> Problem requirements
Everything from the line containing "with UEFI lock.|" to the final line of the records below should be given again exactly, and nothing else.

*** Available data Section Begins ***

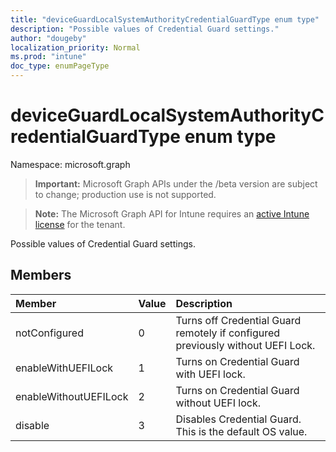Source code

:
 ```yaml
---
title: "deviceGuardLocalSystemAuthorityCredentialGuardType enum type"
description: "Possible values of Credential Guard settings."
author: "dougeby"
localization_priority: Normal
ms.prod: "intune"
doc_type: enumPageType
---
```


# deviceGuardLocalSystemAuthorityCredentialGuardType enum type

Namespace: microsoft.graph

> **Important:** Microsoft Graph APIs under the /beta version are subject to change; production use is not supported.

> **Note:** The Microsoft Graph API for Intune requires an [active Intune license](https://go.microsoft.com/fwlink/?linkid=839381) for the tenant.

Possible values of Credential Guard settings.

## Members
|Member|Value|Description|
|:---|:---|:---|
|notConfigured|0|Turns off Credential Guard remotely if configured previously without UEFI Lock.|
|enableWithUEFILock|1|Turns on Credential Guard with UEFI lock.|
|enableWithoutUEFILock|2|Turns on Credential Guard without UEFI lock.|
|disable|3|Disables Credential Guard. This is the default OS value.|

*** Available data Section Ends ***

> Response box
|enableWithUEFILock|1|Turns on Credential Guard with UEFI lock.|
|enableWithoutUEFILock|2|Turns on Credential Guard without UEFI lock.|
|disable|3|Disables Credential Guard. This is the default OS value.|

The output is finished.